Stare all you like, evil woman,
I don't care
,
I thought. But I did care. Just looking at her made me remember horrible things, like what it felt like to be hated, and what it felt like to be small and completely in someone's power. It was as though the woman in the photo was made up of the worst parts of all the worst people I'd ever lived with: my mum, and Violet, and all those temporary homes where they just wanted rid of me as soon as possible.

I could
feel
the hatred coming out of the photograph, and it made me not-at-all-happy about this new family. Why did they have a picture of this woman on their wall? Was she a friend? A relation? Was she going to come and visit? I'd sort of hoped that a friend of Liz's might be OK. But a woman like Violet was a real problem. Could Victorian people still be alive nowadays, or was it too long ago? I moved schools so much, I kept missing the Victorians. I knew they were older than The Beatles, and spitfires, but I wasn't sure if that meant they were all dead. Paul McCartney wasn't.

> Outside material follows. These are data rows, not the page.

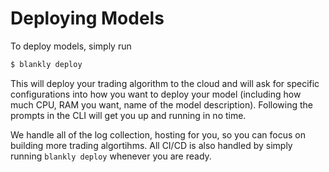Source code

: # Deploying Models

To deploy models, simply run 

```bash
$ blankly deploy
```

This will deploy your trading algorithm to the cloud and will ask for specific configurations into how you want to deploy your model (including how much CPU, RAM you want, name of the model description). Following the prompts in the CLI will get you up and running in no time. 

We handle all of the log collection, hosting for you, so you can focus on building more trading algortihms. All CI/CD is also handled by simply running `blankly deploy` whenever you are ready.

I went downstairs. Carole and Jim were in the kitchen, drinking tea and talking about me. Harriet was drinking squash.

“Hello, Olivia,” said Carole. “Unpacked already? That was quick.” I scowled at her. Daniel laughed.

“Dad, can we show Olivia outside?”

“Yeah!” said Harriet. She waved her hook enthusiastically. “Come and meet the pig! And the goats!”

“Go on, then,” said Jim.

“I expect I'll be gone when you get back,” said Carole.

I shrugged.

“Goodbye?” she said. “Thanks for bringing me?”

I gave another shrug. “See you,” I said, not looking at her. Then I went out the kitchen door, pushing against her as I passed.